WHAT THIS TASK INVOLVES: From the entries below, reproduce exactly the line containing "- Ricardo Mirón", the line containing "- Zaid De Anda", and every line in between, with nothing added.

---------- RECORDS

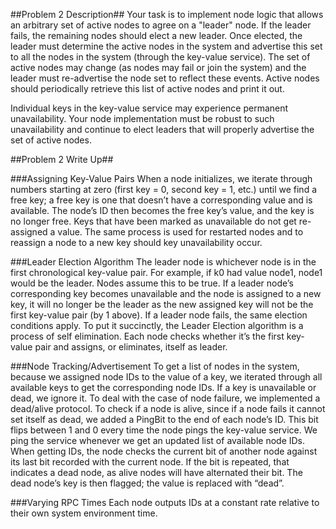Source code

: ##Problem 2 Description##
Your task is to implement node logic that allows an arbitrary set of active nodes to agree on a "leader" node. If the leader fails, the remaining nodes should elect a new leader. Once elected, the leader must determine the active nodes in the system and advertise this set to all the nodes in the system (through the key-value service). The set of active nodes may change (as nodes may fail or join the system) and the leader must re-advertise the node set to reflect these events. Active nodes should periodically retrieve this list of active nodes and print it out.

Individual keys in the key-value service may experience permanent unavailability. Your node implementation must be robust to such unavailability and continue to elect leaders that will properly advertise the set of active nodes.

##Problem 2 Write Up##

###Assigning Key-Value Pairs
When a node initializes, we iterate through numbers starting at zero (first key = 0, second
key = 1, etc.) until we find a free key; a free key is one that doesn’t have a corresponding
value and is available. The node’s ID then becomes the free key’s value, and the key is no
longer free. Keys that have been marked as unavailable do not get re-assigned a value. The
same process is used for restarted nodes and to reassign a node to a new key should key
unavailability occur.

###Leader Election Algorithm
The leader node is whichever node is in the first chronological key-value pair. For example, if
k0 had value node1, node1 would be the leader. Nodes assume this to be true. If a leader
node’s corresponding key becomes unavailable and the node is assigned to a new key, it will
no longer be the leader as the new assigned key will not be the first key-value pair (by 1
above). If a leader node fails, the same election conditions apply. To put it succinctly, the
Leader Election algorithm is a process of self elimination. Each node checks whether it’s the
first key-value pair and assigns, or eliminates, itself as leader.

###Node Tracking/Advertisement
To get a list of nodes in the system, because we assigned node IDs to the value of a key, we
iterated through all available keys to get the corresponding node IDs. If a key is unavailable
or dead, we ignore it.
To deal with the case of node failure, we implemented a dead/alive protocol. To check if a
node is alive, since if a node fails it cannot set itself as dead, we added a PingBit to the end of
each node’s ID. This bit flips between 1 and 0 every time the node pings the key-value
service. We ping the service whenever we get an updated list of available node IDs. When
getting IDs, the node checks the current bit of another node against its last bit recorded with
the current node. If the bit is repeated, that indicates a dead node, as alive nodes will have
alternated their bit. The dead node’s key is then flagged; the value is replaced with “dead”.

###Varying RPC Times
Each node outputs IDs at a constant rate relative to their own system environment time.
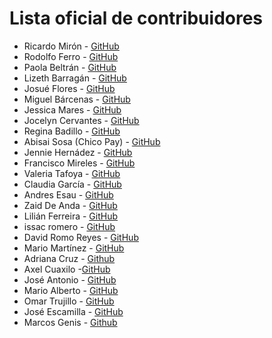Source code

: # Lista oficial de contribuidores

- Ricardo Mirón - [GitHub](http://github.com/ricardomiron)
- Rodolfo Ferro - [GitHub](https://github.com/RodolfoFerro)
- Paola Beltrán - [GitHub](http://github.com/paolabs)
- Lizeth Barragán - [GitHub](http://github.com/lizbarmal)
- Josué Flores - [GitHub](http://github.com/josuefloresrdz) 
- Miguel Bárcenas - [GitHub](https://github.com/mbarcenas-mne)
- Jessica Mares - [GitHub](https://github.com/jessicamares)
- Jocelyn Cervantes - [GitHub](http://github.com/Jocecervantes) 
- Regina Badillo - [GitHub](https://github.com/Regdw2)
- Abisai Sosa (Chico Pay) - [GitHub](https://github.com/chico-pay)
- Jennie Hernádez - [GitHub](https://github.com/jenniferjanet)
- Francisco Mireles - [GitHub](https://github.com/frankmireles)
- Valeria Tafoya - [GitHub](http://github.com/itsvaleriatafoya)
- Claudia García - [GitHub](https://github.com/garciagclaudia)
- Andres Esau - [GitHub](http://github.com/Andres8ezau) 
- Zaid De Anda - [GitHub](https://github.com/ZaidTheJedi)
- Lilián Ferreira - [GitHub](https://github.com/lilianferreira)
- issac romero  - [GitHub](https://github.com/IssacRom-96/hello-world)
- David Romo Reyes - [GitHub](https://github.com/DavRo24)
- Mario Martínez  - [GitHub](https://github.com/TheK321)
- Adriana Cruz - [Github](https://github.com/vce00442)
- Axel Cuaxilo -[GitHub](https://github.com/angelcuaxilo)
- José Antonio - [GitHub](https://github.com/HernandezJosze)
- Mario Alberto - [GitHub](https://github.com/MarioAMejia)
- Omar Trujillo - [GitHub](https://github.com/MazinoXX)
- José Escamilla - [GitHub](https://github.com/Jose-Escamilla)
- Marcos Genis - [Github](https://github.com/MAGH1)
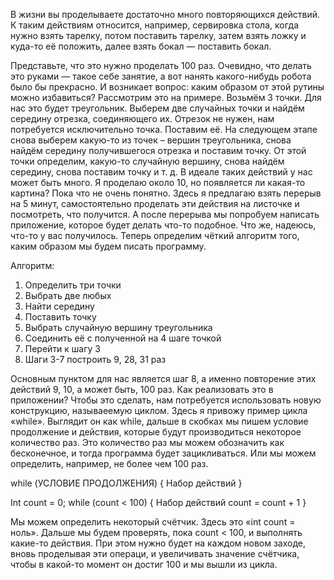 В жизни вы проделываете достаточно много повторяющихся действий. 
К таким действиям относится, например, сервировка стола, 
когда нужно взять тарелку, 
потом поставить тарелку, 
затем взять ложку и куда-то её положить, 
далее взять бокал — поставить бокал. 

Представьте, что это нужно проделать 100 раз. 
Очевидно, что делать это руками — такое себе занятие, 
а вот нанять какого-нибудь робота было бы прекрасно. 
И возникает вопрос: 
каким образом от этой рутины можно избавиться? 
Рассмотрим это на примере. 
Возьмём 3 точки. 
Для нас это будет треугольник. 
Выберем две случайных точки и найдём середину отрезка, соединяющего их. 
Отрезок не нужен, нам потребуется исключительно точка. Поставим её. 
На следующем этапе снова выберем какую-то из точек – вершин треугольника, 
снова найдём середину получившегося отрезка и поставим точку. 
От этой точки определим, какую-то случайную вершину, снова найдём середину, 
снова поставим точку и т. д. 
В идеале таких действий у нас может быть много. 
Я проделаю около 10, но появляется ли какая-то картина? 
Пока что не очень понятно. 
Здесь я предлагаю взять перерыв на 5 минут, самостоятельно проделать эти действия на листочке и посмотреть, 
что получится. А после перерыва мы попробуем написать приложение, которое будет делать что-то подобное. 
Что же, надеюсь, что-то у вас получилось. 
Теперь определим чёткий алгоритм того, каким образом мы будем писать программу.  

Алгоритм:  
1. Определить три точки 
2. Выбрать две любых 
3. Найти середину 
4. Поставить точку 
5. Выбрать случайную вершину треугольника 
6. Соединить её с полученной на 4 шаге точкой 
7. Перейти к шагу 3 
8. Шаги 3-7 построить 9, 28, 31 раз  

Основным пунктом для нас является шаг 8, 
а именно повторение этих действий 9, 10, 
а может быть, 100 раз. 
Как реализовать это в приложении? 
Чтобы это сделать, нам потребуется использовать новую конструкцию, называеемую циклом. 
Здесь я привожу пример цикла «while». 
Выглядит он как while, дальше в скобках мы пишем условие продолжение и действия, 
которые будут производиться некоторое количество раз. 
Это количество раз мы можем обозначить как бесконечное, 
и тогда программа будет зацикливаться. Или мы можем определить, 
например, не более чем 100 раз.  

while (УСЛОВИЕ ПРОДОЛЖЕНИЯ) 
{ 
Набор действий 
} 

Int count = 0;
while (count < 100) 
{ 
Набор действий count = count + 1 
}  

Мы можем определить некоторый счётчик. 
Здесь это «int count = ноль». 
Дальше мы будем проверять, пока count < 100, 
и выполнять какие-то действия. 
При этом нужно будет на каждом новом заходе, вновь проделывая эти операци, 
и увеличивать значение счётчика, чтобы в какой-то момент он достиг 100 и мы вышли из цикла. 
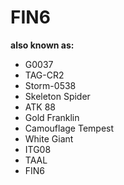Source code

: # FIN6

**also known as:**
- G0037
- TAG-CR2
- Storm-0538
- Skeleton Spider
- ATK 88
- Gold Franklin
- Camouflage Tempest
- White Giant
- ITG08
- TAAL
- FIN6
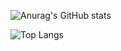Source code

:
![Anurag's GitHub stats](https://github-readme-stats.vercel.app/api?username=heeyeoniii&show_icons=true&theme=buefy)

![Top Langs](https://github-readme-stats.vercel.app/api/top-langs/?username=heeyeoniii&layout=compact&theme=buefy)
<!--
**heeyeoniii/heeyeoniii** is a ✨ _special_ ✨ repository because its `README.md` (this file) appears on your GitHub profile.

Here are some ideas to get you started:

- 🔭 I’m currently working on ...
- 🌱 I’m currently learning ...
- 👯 I’m looking to collaborate on ...
- 🤔 I’m looking for help with ...
- 💬 Ask me about ...
- 📫 How to reach me: ...
- 😄 Pronouns: ...
- ⚡ Fun fact: ...
-->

--------------------

SOLUTION FOR THIS TASK:
- Ricardo Mirón - [GitHub](http://github.com/ricardomiron)
- Rodolfo Ferro - [GitHub](https://github.com/RodolfoFerro)
- Paola Beltrán - [GitHub](http://github.com/paolabs)
- Lizeth Barragán - [GitHub](http://github.com/lizbarmal)
- Josué Flores - [GitHub](http://github.com/josuefloresrdz) 
- Miguel Bárcenas - [GitHub](https://github.com/mbarcenas-mne)
- Jessica Mares - [GitHub](https://github.com/jessicamares)
- Jocelyn Cervantes - [GitHub](http://github.com/Jocecervantes) 
- Regina Badillo - [GitHub](https://github.com/Regdw2)
- Abisai Sosa (Chico Pay) - [GitHub](https://github.com/chico-pay)
- Jennie Hernádez - [GitHub](https://github.com/jenniferjanet)
- Francisco Mireles - [GitHub](https://github.com/frankmireles)
- Valeria Tafoya - [GitHub](http://github.com/itsvaleriatafoya)
- Claudia García - [GitHub](https://github.com/garciagclaudia)
- Andres Esau - [GitHub](http://github.com/Andres8ezau) 
- Zaid De Anda - [GitHub](https://github.com/ZaidTheJedi)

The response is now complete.